En muchos de estos relatos topamos con planteamientos digamos que cotidianos, aparentemente situados en una franja de normalidad, de medianía: por ejemplo, un poeta relativamente prestigioso que trabaja en un banco y cuya vanidad le lleva a aceptar un homenaje en la ciudad de su infancia; la relación de dos vecinas; algunas relaciones sentimentales que aparecen o que regresan del pasado; una narradora fascinada con el talento musical de su prima; viajes rutinarios, escapadas de fin de semana, en fin: viajes que casi no lo son. Cosas así. Esos son, en cierto modo, los relatos más representativos de las intenciones de la autora, y también los más sutiles, porque su apariencia (o su evidencia, en algún caso) plana tiene que lograr adquirir un relieve de vida. De algún modo, intentan ser los más imaginativos, porque están construidos con elementos mínimos. Luego, hay algunos ligeramente más llamativos: el encuentro nocturno que relata "Películas" no llega a fantasioso, pero tiene algo relativamente inusual, peliculero; "Mesas" se mueve en un terreno ambiguo, medio irreal medio onírico; "El fraile impío" se aleja de los entornos y el tiempo contemporáneos que caracterizan el conjunto para hablar de un fraile en un monasterio indeterminado. Todos ellos resultan en definitiva los más cautivadores, pero eso no deja de ser decepcionante: en lo que hacen explícito de más, el lector encuentra razones para prestar atención. En la estética de mínimos de los otros relatos, en cambio, los silencios no son suficientemente musicales. Una de las narradoras, la del relato "Las tres gracias" (uno de los más discursivos y explícitos en sus intenciones), habla de "ese instante en que prevalece la confusión, en que la corriente de la vida, sus bellos discursos y sus ambiciones más nobles se paralizan, y se intuye algo inaceptable y siniestro". Algo de eso es lo que persiguen los relatos; algo de eso es lo que se les escapa.

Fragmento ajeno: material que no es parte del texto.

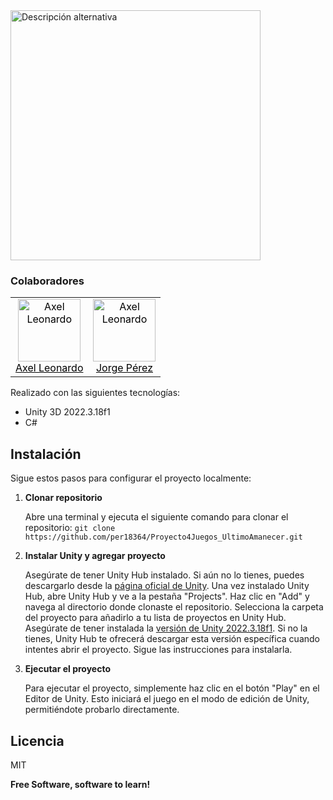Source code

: ﻿<img src="https://firebasestorage.googleapis.com/v0/b/cwe-uvg.appspot.com/o/logos%2Fuvg.png?alt=media&token=4c8901bc-8995-4c49-9a79-521ffd0506ec" width="400" alt="Descripción alternativa">

### Colaboradores

<table>
  <tr>
    <td align="center"><a style="color: black" href="https://github.com/AxelLeo129"><img src="https://github.com/AxelLeo129.png" width="100" height="100" alt="Axel Leonardo"><br>Axel Leonardo</a></td>
    <td align="center"><a style="color: black" href="https://github.com/per18364"><img src="https://github.com/per18364.png" width="100" height="100" alt="Axel Leonardo"><br>Jorge Pérez</a></td>
  </tr>
</table>

Realizado con las siguientes tecnologías:

- Unity 3D 2022.3.18f1
- C#

## Instalación

Sigue estos pasos para configurar el proyecto localmente:

1. **Clonar repositorio**

   Abre una terminal y ejecuta el siguiente comando para clonar el repositorio:
    `git clone https://github.com/per18364/Proyecto4Juegos_UltimoAmanecer.git`

2. **Instalar Unity y agregar proyecto**

    Asegúrate de tener Unity Hub instalado. Si aún no lo tienes, puedes descargarlo desde la [página oficial de Unity](https://unity.com/download).
    Una vez instalado Unity Hub, abre Unity Hub y ve a la pestaña "Projects".
    Haz clic en "Add" y navega al directorio donde clonaste el repositorio. Selecciona la carpeta del proyecto para añadirlo a tu lista de proyectos en Unity Hub.
    Asegúrate de tener instalada la [versión de Unity 2022.3.18f1](https://unity.com/releases/editor/whats-new/2022.3.18). Si no la tienes, Unity Hub te ofrecerá descargar esta versión específica cuando intentes abrir el proyecto. Sigue las instrucciones para instalarla.

4. **Ejecutar el proyecto**

    Para ejecutar el proyecto, simplemente haz clic en el botón "Play" en el Editor de Unity. Esto iniciará el juego en el modo de edición de Unity, permitiéndote probarlo directamente.

## Licencia

MIT

**Free Software, software to learn!**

En cambio, tal vez lo que más guste de El fin sea la mirada absolutamente piadosa que dirige a sus personajes. Lo honorable y digno de cariño de su pequeñez. En el relato final, titulado precisamente "El fin", se produce un incidente mínimo, a fin de cuentas absurdo y sin consecuencias, pero que de pronto provoca que una pareja de ancianos entienda que son, efectivamente, ancianos. Y el relato telefónico de ese mismo incidente tiene otra consecuencia: también el hijo entiende ahora que sus padres están acabando. No hay nada especial en todo esto, es una estrategia clásica de cuento que no podrá sorprender a nadie, como no sorprenderá que la madre hable musitando (dos veces); hay incluso algo vagamente sensiblero que intenta no serlo en absoluto. Pero los personajes son personajes, no pantomimas.